Tenured faculty at Indiana University will undergo post-tenure productivity reviews every five years, beginning in spring 2026. This new type of review is required by law and affects all full-time faculty who already have tenure, as well as those who will receive tenure in the future.

What do you need to know about post-tenure reviews? How can you prepare? And where should you go if you have questions?

IU School of Medicine Dean Jay Hess, MD, has a conversation with a colleague.

What are Post-Tenure Reviews?

Post-tenure reviews are systematic evaluations of performance by tenured faculty over a five-year period. They assess whether faculty are fulfilling their responsibilities in teaching, scholarship (research and/or creative activity) and service, according to the expectations of their departments, schools and Indiana University.

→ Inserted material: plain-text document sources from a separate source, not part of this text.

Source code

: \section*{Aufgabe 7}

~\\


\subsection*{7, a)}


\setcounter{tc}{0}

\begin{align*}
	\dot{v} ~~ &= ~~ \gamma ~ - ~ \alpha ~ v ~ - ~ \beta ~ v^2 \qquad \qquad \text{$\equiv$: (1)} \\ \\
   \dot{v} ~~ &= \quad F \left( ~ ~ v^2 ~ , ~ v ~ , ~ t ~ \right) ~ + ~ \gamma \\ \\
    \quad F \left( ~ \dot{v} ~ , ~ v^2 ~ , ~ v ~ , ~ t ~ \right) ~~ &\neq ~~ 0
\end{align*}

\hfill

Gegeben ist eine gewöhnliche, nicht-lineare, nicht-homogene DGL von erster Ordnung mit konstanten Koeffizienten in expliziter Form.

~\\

Tenured faculty may have many questions about the post-tenure review process. Below is a list of frequently asked questions and their answers. There is also information about where to get help if you have further questions.

About post-tenure reviews

Indiana University’s post-tenure review policy is mandated by Indiana state law (specifically IC 21-38-3.5 and IC 21-39.5-2.2) and was formalized in the IU Board of Trustees’ Post-Tenure Faculty Productivity and Annual Review policy (BOT-24) as of June 2025

The IU policy:

  • Holds the university in compliance with the state law.
  • Helps affirm tenured-faculty contributions in research, service and teaching are at levels in line with IU’s high academic standards and mission.
  • Provides a structured path (performance improvement plan) to help faculty regain acceptable productivity, if needed.
  • Promotes clarity in what is expected of tenured faculty, reducing uncertainty and enhancing fairness. This is largely in part due to the establishment of discipline-specific criteria (standardized rubrics) for assessing performance in the areas of scholarship, teaching and service.

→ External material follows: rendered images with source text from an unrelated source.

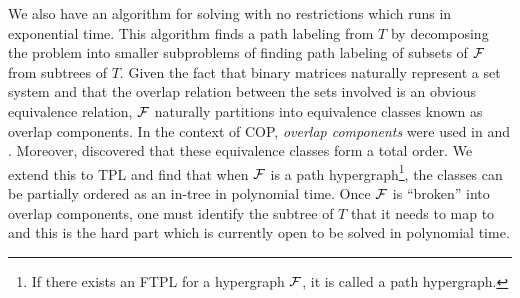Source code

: \documentclass[MS,synopsis]{iitmdiss}
\begin{document}
We also have an algorithm for solving {\CFTPL} with no restrictions
which runs in exponential time. 
This algorithm finds a path labeling from $T$ by decomposing the
problem into smaller subproblems of finding path labeling of subsets
of ${\cal F}$ from subtrees of $T$. Given the fact that binary matrices
naturally represent a set
system %
and that the overlap relation between the sets involved is an obvious
equivalence relation, ${\cal F}$ naturally partitions into equivalence
classes known as overlap components. In the context of COP, {\em overlap
components} were used in \cite{wlh02} and \cite{kklv10}. Moreover,
\cite{nsnrs09} discovered that these equivalence classes form a total
order. We extend this to TPL and find that when ${\cal F}$ is a path
hypergraph\footnote{If there exists an FTPL for a hypergraph ${\cal F}$, it
  is called a path hypergraph.}, the classes can be partially ordered
as an in-tree in polynomial time. Once ${\cal F}$ is
``broken'' into overlap components, one must identify the subtree of
$T$ that it needs to map to and this is the hard part which is
currently open to be solved in polynomial time.




\end{document}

The post-tenure review includes a thorough review of the past five faculty annual reviews. It is critical that you have a review each year, so that the post-tenure review is an accurate and complete picture of your previous five years of productivity.

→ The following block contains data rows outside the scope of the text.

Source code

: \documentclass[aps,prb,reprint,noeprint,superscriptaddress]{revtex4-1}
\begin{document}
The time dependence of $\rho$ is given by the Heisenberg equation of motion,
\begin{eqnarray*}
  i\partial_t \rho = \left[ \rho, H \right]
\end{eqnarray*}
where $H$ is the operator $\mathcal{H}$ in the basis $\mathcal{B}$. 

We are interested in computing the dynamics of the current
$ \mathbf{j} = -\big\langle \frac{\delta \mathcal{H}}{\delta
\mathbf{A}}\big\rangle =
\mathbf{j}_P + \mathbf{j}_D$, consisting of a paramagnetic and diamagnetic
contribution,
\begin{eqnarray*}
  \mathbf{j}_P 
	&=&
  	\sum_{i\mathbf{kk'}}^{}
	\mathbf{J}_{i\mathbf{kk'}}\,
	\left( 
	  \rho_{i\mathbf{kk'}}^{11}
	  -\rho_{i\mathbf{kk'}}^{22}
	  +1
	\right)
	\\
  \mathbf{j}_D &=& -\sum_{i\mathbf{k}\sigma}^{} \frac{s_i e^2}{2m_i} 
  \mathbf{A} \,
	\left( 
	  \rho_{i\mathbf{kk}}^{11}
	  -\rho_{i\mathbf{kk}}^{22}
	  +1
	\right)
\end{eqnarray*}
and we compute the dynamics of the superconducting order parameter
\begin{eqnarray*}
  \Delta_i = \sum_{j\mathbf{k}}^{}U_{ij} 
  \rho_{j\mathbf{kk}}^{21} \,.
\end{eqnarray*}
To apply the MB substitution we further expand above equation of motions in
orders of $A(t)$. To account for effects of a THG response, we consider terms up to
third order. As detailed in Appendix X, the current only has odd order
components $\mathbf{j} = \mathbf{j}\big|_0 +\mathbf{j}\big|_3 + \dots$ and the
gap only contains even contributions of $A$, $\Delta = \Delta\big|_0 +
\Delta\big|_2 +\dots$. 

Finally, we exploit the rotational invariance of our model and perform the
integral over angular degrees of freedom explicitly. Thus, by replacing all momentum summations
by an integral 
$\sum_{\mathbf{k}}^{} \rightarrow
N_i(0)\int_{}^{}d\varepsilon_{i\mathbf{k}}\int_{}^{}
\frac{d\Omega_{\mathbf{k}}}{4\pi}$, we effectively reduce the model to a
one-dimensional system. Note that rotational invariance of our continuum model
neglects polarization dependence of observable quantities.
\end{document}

Faculty annual reviews are designed to foster continuous improvement, accountability and alignment with institutional goals. 

Under the IU policy, post-tenure reviews examine performance in three broad categories:

  • Teaching
  • Research/scholarship
  • Service — including university and public service

At minimum, the review considers:

  • The faculty member’s teaching workload
  • The number of learners taught (graduate and undergraduate)
  • Time devoted to instructional assignments, including graduate student supervision
  • The faculty member’s research/scholarship productivity
  • Service contributions consistent with the expectations in the unit, school and university

Each school (e.g., IU School of Medicine) is required to define discipline-specific criteria that specify expected performance levels in each area, tailored to norms in the field and allowing for variations in allocation of effort. View the IU School of Medicine rubrics.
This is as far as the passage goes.